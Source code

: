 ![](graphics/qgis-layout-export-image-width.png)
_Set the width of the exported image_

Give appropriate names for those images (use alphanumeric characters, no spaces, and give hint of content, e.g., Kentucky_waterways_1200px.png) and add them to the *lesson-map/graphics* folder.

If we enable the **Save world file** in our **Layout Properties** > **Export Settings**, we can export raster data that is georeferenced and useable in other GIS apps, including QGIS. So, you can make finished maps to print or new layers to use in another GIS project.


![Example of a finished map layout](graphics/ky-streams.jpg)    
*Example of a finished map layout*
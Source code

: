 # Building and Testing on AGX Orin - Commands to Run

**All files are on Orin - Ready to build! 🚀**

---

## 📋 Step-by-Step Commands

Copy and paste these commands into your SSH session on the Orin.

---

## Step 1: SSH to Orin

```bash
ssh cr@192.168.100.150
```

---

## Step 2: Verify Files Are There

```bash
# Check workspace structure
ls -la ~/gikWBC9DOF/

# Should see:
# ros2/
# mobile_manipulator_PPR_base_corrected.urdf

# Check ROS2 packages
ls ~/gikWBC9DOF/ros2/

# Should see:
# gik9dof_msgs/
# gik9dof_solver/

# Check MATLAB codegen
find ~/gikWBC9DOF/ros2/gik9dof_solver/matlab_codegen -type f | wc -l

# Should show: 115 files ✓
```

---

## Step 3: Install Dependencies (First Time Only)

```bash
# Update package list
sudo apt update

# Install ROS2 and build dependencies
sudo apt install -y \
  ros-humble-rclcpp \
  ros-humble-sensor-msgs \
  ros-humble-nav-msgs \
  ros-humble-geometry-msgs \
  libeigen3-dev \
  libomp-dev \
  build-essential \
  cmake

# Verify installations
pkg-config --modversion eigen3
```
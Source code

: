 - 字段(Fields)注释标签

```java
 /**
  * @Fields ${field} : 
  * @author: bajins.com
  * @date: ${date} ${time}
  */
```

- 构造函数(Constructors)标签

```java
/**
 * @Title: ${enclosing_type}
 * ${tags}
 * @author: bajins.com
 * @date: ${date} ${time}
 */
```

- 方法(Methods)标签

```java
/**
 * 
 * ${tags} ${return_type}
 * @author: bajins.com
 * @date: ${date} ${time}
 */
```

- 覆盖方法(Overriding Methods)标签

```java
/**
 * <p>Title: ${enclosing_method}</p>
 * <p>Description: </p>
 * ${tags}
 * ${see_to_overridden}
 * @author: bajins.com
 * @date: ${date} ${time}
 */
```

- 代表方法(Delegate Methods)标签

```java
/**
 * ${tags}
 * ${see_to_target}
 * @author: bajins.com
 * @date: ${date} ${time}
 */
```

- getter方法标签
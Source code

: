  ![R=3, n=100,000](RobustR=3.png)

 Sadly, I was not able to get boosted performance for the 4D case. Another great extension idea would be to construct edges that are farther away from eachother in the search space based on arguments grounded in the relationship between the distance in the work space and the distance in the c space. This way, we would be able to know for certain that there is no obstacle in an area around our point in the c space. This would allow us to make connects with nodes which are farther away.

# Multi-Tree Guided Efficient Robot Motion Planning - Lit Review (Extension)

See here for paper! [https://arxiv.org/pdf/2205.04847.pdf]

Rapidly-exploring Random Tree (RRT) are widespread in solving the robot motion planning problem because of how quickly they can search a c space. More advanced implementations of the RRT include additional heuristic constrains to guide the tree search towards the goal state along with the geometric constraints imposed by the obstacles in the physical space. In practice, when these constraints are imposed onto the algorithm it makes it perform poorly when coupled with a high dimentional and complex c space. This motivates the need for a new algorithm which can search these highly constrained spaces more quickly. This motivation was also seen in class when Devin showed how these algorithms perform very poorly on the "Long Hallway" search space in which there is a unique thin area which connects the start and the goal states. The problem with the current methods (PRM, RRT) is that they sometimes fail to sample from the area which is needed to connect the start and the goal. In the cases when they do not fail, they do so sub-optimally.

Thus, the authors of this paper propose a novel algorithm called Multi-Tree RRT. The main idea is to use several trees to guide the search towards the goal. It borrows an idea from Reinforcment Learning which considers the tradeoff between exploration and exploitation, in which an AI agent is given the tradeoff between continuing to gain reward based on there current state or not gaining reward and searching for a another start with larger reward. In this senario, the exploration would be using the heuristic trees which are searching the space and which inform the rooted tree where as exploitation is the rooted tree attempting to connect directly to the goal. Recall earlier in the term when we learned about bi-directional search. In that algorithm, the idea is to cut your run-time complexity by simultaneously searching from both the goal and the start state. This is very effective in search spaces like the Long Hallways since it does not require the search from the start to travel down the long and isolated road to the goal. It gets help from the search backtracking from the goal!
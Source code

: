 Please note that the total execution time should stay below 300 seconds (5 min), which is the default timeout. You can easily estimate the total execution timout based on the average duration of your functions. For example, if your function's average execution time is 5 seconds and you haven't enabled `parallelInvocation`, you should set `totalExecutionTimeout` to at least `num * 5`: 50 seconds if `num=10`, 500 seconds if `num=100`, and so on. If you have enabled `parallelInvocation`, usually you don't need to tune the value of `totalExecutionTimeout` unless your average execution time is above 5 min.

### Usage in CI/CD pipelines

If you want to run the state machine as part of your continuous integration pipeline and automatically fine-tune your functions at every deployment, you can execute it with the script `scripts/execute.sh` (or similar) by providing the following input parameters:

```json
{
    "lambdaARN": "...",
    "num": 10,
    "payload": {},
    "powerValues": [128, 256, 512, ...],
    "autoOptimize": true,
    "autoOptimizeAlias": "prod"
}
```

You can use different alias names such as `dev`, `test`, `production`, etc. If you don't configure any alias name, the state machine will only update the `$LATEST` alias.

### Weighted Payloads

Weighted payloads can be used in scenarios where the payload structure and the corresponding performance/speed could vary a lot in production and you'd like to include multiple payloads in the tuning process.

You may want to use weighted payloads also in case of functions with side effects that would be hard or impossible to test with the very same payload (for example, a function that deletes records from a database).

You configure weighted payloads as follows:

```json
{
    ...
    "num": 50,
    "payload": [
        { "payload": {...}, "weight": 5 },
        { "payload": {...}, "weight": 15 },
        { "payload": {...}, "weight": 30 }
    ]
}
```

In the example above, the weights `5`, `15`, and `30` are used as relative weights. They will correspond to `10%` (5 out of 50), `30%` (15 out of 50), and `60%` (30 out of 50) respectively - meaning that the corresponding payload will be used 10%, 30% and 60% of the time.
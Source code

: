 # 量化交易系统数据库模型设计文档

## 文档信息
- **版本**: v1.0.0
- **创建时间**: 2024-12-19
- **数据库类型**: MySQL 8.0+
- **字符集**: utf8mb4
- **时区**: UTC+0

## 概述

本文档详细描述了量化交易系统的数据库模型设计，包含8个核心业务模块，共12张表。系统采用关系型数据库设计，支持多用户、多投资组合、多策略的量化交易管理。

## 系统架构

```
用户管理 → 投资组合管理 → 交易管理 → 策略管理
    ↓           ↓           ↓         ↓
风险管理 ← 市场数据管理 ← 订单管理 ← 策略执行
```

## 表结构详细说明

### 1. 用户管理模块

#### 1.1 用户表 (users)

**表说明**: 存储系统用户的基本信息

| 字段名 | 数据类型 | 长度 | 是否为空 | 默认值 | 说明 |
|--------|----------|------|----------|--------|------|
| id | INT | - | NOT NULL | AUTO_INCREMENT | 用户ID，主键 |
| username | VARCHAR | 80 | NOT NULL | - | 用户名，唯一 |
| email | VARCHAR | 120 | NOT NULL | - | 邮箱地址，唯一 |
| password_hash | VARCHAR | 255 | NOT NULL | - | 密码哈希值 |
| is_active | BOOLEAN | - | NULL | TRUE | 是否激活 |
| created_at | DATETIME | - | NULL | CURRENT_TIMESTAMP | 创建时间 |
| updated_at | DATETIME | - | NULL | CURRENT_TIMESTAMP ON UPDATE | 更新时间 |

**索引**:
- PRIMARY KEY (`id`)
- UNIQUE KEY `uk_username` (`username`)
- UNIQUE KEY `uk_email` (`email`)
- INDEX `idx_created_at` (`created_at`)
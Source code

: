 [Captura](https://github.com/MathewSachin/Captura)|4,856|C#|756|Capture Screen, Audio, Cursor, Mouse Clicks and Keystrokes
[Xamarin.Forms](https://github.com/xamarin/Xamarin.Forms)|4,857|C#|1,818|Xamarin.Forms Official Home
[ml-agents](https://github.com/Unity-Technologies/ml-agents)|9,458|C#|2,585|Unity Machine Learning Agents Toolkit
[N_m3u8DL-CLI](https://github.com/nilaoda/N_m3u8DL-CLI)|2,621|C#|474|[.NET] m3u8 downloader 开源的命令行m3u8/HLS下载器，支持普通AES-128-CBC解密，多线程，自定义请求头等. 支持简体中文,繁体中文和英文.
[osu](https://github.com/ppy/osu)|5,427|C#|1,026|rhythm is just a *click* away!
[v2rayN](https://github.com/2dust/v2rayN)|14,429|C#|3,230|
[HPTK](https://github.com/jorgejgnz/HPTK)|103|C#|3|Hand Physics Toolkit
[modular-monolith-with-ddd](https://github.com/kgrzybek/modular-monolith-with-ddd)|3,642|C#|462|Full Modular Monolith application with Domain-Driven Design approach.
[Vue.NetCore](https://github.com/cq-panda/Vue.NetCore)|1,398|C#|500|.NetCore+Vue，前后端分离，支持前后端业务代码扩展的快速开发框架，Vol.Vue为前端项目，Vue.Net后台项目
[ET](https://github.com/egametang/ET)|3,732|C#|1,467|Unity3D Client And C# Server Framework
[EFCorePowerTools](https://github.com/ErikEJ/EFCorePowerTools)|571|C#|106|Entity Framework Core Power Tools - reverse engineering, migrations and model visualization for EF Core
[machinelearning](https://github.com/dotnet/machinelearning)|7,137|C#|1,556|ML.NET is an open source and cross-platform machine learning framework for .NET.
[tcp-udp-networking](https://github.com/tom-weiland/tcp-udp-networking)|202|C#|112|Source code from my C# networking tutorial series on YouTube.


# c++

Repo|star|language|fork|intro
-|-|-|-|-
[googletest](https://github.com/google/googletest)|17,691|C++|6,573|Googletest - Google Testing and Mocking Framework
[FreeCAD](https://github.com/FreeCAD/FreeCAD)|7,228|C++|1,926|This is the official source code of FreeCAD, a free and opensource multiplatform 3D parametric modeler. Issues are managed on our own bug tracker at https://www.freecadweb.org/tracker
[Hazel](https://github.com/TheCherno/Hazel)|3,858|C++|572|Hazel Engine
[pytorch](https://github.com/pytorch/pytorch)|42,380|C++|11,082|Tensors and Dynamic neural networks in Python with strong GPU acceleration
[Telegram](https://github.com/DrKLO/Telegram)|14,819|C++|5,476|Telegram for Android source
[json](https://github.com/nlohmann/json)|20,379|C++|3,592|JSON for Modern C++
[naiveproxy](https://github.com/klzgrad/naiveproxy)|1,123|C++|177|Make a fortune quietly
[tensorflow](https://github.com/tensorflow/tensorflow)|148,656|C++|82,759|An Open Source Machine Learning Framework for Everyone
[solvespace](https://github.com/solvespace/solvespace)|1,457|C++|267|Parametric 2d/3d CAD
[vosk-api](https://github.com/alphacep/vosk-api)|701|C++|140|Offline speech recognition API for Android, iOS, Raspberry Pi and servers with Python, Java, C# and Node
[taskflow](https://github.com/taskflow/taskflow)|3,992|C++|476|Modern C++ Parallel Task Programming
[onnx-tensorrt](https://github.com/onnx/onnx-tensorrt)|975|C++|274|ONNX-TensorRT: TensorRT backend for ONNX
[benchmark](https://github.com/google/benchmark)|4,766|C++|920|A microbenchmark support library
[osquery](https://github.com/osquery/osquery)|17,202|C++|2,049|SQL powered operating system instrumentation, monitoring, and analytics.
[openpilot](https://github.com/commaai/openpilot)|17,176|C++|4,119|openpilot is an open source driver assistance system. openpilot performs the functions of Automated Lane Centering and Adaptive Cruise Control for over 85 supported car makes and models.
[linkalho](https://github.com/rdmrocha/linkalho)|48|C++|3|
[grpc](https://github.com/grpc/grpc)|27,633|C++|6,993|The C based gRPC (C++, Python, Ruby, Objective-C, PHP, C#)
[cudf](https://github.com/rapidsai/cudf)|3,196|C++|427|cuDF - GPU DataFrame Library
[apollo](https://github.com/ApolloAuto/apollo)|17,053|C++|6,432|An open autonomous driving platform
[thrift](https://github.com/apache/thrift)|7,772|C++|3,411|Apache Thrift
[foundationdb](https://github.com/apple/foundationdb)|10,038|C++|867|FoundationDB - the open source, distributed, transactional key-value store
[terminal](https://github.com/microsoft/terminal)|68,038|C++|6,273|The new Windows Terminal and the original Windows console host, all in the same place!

* * * * * * * * *

§ WHAT THIS TASK INVOLVES:
Repeat only the lines above, from the first line of the entries through the line that contains "Give appropriate names", including both ends.

§ WORKED SOLUTION:
Source code

: ![](graphics/qgis-layout-export-image-width.png)
_Set the width of the exported image_

Give appropriate names for those images (use alphanumeric characters, no spaces, and give hint of content, e.g., Kentucky_waterways_1200px.png) and add them to the *lesson-map/graphics* folder.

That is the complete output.